Many model layouts these days have excellent scenery. Pizza layouts (as above) are particularly attractive for their urban or rural scenery. But there’s another set of layouts whose scenery is virtually a work of art… these layouts reach new heights of scenic expression and become remarkable as a result. (Sometimes the trains are nearly irrelevant, but that’s a discussion topic for a different page.) Here then are three layouts that are a delight to the eye, and—oh, yes—they have railroads in them too!
BAY FREIGHT DIVISION
By Greg Malinowski
Proving that present-day modelers are still capable of producing remarkable and memorable layouts, here’s Bay Freight Division, a 36in (90cm) HO circle that is appearing for the first time in these pages. Greg Malinowski premiered it just a few weeks ago at the 2010 Bay Area Prototype Modelers Meet in San Francisco, USA. It was greeted by an uproar of snaps, crackles and clicks from digital cameras, and an avalanche of praise and comment on the internet. And as you can see, it richly deserves all of that attention!

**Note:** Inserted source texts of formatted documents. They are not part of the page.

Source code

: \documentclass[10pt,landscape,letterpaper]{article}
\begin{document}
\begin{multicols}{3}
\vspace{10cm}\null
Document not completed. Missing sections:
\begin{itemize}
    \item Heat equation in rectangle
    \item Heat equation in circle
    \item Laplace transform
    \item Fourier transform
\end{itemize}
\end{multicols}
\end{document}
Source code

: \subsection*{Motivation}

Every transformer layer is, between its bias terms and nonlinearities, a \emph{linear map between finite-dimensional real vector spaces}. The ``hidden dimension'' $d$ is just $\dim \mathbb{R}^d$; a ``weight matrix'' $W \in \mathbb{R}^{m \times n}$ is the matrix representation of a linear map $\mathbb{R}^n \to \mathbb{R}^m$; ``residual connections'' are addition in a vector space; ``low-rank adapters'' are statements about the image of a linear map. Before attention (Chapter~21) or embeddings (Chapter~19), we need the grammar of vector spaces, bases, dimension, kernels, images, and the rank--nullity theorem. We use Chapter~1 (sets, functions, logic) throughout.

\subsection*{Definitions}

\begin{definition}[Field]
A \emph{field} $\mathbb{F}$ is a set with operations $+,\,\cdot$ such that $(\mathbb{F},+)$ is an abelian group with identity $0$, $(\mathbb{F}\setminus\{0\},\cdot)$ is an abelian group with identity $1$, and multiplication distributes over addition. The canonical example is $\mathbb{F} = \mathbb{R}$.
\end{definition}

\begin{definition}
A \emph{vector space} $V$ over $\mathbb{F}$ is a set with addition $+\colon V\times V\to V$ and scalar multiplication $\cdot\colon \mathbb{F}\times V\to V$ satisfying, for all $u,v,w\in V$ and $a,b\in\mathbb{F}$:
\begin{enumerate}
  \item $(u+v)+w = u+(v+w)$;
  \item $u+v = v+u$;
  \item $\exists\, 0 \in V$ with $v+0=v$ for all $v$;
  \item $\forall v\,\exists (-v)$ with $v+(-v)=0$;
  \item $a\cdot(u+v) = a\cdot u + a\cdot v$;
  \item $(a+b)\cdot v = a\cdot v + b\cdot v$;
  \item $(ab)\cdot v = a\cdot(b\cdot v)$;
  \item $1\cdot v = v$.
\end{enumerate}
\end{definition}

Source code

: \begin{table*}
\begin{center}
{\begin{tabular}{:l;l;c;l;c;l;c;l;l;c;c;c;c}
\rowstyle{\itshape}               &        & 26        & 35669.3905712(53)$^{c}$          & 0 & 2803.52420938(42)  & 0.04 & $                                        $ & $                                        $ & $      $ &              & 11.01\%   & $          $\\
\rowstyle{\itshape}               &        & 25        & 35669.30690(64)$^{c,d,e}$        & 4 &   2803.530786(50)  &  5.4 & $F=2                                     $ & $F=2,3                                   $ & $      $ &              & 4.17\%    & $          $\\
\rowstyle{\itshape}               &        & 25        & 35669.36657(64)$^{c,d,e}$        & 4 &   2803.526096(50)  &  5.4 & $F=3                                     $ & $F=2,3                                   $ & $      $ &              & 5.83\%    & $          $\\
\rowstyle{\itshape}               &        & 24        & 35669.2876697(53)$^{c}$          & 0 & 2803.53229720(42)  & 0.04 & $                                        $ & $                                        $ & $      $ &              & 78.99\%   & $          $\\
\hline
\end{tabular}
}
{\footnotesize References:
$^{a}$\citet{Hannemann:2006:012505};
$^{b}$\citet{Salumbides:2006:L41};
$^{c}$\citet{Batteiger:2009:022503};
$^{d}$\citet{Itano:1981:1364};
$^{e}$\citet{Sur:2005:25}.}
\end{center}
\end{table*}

Just for the record, the layout is an inverted figure eight, with the inner loop getting down to about a 12-inch radius, hidden inside the brilliantly caricatured factory structure. The train is just slightly shorter than the circumference of the inner loop, so that as the locomotive appears from the doorway at the left of the loading area, it hits the crossing just in time to miss the caboose, which is about to enter the right-hand doorway. You can see all this eye candy and heart-pounding action at this You Tube video. (These still photos are all by Harry Wong, kindly forwarded to me by Gordon Werner.)
POTTER & KLAYMAN
By Ian Campbell
Not surprisingly, landscape artists tend to use urban scenery for their small-layout projects. After all, a city scene packs more details into a given space because it’s highly compressed in reality (urban real estate is expensive!). In any event, here’s another sculptural work of art that was designed as an urban industrial scene (a pottery factory) in Gn15 scale (1:24 on 16.5mm gauge). Ian Campbell, from Ontario, Canada, designed Potter & Klayman as a piece of sculpture with a railroad in it. In fact, there’s some evidence that a train has never been run on these tracks!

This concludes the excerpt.